Note to myself: Use better notes
April 24, 2009 8:00 AM   Subscribe

I'm doing my comp. exam (also called doctoral exam here) this summer. This involves reading a whole bunch of books and articles (about 30), and writing a long paper that answers a few questions from my committee. I am looking for good note-taking methods.

I've made it to the PhD with not much of a technique. Sometimes I write in the margins, sometimes I hand-take notes on a separate sheet for each text, and sometimes I just read, no notes. I'd like to have a better system this time to be able to do the readings and then be able to use principally my notes for the writing. What is your preferred method?

I'm okay using a computer for note-taking (os x), but not online tools, as I'll often be in dead zones. I have Zotero, but I'm not sure I'm using it to its full capacity.

(also, not to derail, but any tricks for the reading-writing of the exam would be appreciated-this is in communication studies)
posted by ddaavviidd to Education (9 answers total) 16 users marked this as a favorite
Best answer: Try starting here, here, here, or here.
posted by proj at 8:22 AM on April 24, 2009 [1 favorite]

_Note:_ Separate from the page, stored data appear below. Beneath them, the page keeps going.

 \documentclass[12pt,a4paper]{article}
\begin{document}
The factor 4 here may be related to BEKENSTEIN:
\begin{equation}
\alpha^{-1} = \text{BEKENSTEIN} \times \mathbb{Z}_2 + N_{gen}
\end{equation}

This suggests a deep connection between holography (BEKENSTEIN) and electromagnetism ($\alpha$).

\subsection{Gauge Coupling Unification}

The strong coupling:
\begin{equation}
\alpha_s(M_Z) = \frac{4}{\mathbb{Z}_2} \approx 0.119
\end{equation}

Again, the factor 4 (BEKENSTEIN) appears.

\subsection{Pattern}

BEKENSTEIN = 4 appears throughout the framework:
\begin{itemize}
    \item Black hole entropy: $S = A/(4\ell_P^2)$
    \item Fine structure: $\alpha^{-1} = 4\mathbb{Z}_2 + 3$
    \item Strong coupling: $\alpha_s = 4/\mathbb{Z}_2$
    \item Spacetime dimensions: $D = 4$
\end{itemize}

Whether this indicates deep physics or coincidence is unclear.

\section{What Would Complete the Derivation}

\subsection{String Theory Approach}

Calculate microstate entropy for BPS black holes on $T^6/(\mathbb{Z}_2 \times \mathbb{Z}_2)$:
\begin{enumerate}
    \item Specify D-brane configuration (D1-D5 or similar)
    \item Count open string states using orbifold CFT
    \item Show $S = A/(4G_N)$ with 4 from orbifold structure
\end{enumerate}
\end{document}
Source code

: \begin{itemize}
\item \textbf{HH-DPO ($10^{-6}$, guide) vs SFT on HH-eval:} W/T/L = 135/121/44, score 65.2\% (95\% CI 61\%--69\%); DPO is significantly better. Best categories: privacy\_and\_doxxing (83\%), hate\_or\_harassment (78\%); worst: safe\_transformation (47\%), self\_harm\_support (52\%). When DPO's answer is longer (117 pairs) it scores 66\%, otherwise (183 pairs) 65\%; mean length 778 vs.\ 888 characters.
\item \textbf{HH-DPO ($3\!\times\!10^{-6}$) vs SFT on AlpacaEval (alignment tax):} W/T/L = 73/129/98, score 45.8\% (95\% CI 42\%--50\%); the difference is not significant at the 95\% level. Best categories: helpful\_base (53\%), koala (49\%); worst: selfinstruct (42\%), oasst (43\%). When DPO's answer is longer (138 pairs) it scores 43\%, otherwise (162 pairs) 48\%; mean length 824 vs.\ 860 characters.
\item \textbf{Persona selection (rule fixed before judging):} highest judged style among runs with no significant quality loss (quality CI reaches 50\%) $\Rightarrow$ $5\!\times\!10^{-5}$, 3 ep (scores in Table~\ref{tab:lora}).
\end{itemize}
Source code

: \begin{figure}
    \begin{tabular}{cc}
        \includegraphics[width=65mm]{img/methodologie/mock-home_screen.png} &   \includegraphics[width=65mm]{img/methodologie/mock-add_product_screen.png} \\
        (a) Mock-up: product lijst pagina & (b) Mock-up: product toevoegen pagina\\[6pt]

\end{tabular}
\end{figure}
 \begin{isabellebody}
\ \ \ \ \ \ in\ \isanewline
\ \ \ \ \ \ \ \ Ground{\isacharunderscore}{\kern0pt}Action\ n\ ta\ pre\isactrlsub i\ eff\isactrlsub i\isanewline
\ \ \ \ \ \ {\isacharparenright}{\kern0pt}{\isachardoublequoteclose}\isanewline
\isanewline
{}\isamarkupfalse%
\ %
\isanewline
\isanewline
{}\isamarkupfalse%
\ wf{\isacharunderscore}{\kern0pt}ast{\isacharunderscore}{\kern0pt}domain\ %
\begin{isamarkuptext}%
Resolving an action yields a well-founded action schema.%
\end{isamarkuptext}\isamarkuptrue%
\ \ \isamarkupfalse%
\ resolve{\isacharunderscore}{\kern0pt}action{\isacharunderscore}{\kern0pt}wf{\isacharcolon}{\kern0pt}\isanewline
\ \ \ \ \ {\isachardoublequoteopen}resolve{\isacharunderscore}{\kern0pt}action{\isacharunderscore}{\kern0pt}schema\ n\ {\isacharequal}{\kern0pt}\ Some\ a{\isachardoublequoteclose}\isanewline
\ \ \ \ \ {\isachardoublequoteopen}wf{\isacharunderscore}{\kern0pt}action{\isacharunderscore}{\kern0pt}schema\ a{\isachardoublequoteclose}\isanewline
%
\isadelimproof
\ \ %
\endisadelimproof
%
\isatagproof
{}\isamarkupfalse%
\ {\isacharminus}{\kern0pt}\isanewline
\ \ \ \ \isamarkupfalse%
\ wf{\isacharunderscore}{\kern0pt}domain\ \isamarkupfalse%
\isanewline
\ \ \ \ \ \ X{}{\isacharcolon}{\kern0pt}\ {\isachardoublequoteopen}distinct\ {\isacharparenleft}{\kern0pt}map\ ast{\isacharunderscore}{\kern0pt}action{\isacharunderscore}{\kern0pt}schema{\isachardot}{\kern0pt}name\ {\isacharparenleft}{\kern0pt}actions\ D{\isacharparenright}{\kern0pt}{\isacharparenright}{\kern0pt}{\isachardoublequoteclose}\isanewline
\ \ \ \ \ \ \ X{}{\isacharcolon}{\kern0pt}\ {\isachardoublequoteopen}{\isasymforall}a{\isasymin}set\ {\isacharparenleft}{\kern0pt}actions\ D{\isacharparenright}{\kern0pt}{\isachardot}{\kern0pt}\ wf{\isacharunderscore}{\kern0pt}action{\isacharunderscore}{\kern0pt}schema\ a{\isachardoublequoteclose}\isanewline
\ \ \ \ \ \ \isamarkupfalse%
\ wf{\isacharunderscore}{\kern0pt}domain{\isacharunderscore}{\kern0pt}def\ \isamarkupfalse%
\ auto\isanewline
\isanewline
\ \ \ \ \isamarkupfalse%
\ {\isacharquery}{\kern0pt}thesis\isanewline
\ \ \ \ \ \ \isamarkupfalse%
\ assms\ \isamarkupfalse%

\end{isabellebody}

Response by poster: arrrgh... not sure how I missed them all! My search competences should also be ameliorated. Some good ones there. If you have any tips that are specific to the comp. exam study keep them coming!
posted by ddaavviidd at 8:27 AM on April 24, 2009

I didn't go to all those links. For papers, I like to take notes in the margins or on a separate sheet of paper and staple the paper to the back of the paper. Then I write a few key points on a post-it and stick it on the front of the paper. You can put them all in a binder together in a somewhat organized fashion.
posted by sickinthehead at 8:42 AM on April 24, 2009

Best answer: In my field, almost everything I'd want to read is available as a PDF — but then, we put a lot more weight on journal articles, and a lot less on books, so it might be different in your neck of the woods. If you can get the stuff you need in PDF form, though, there's a lot to be said for doing it that way.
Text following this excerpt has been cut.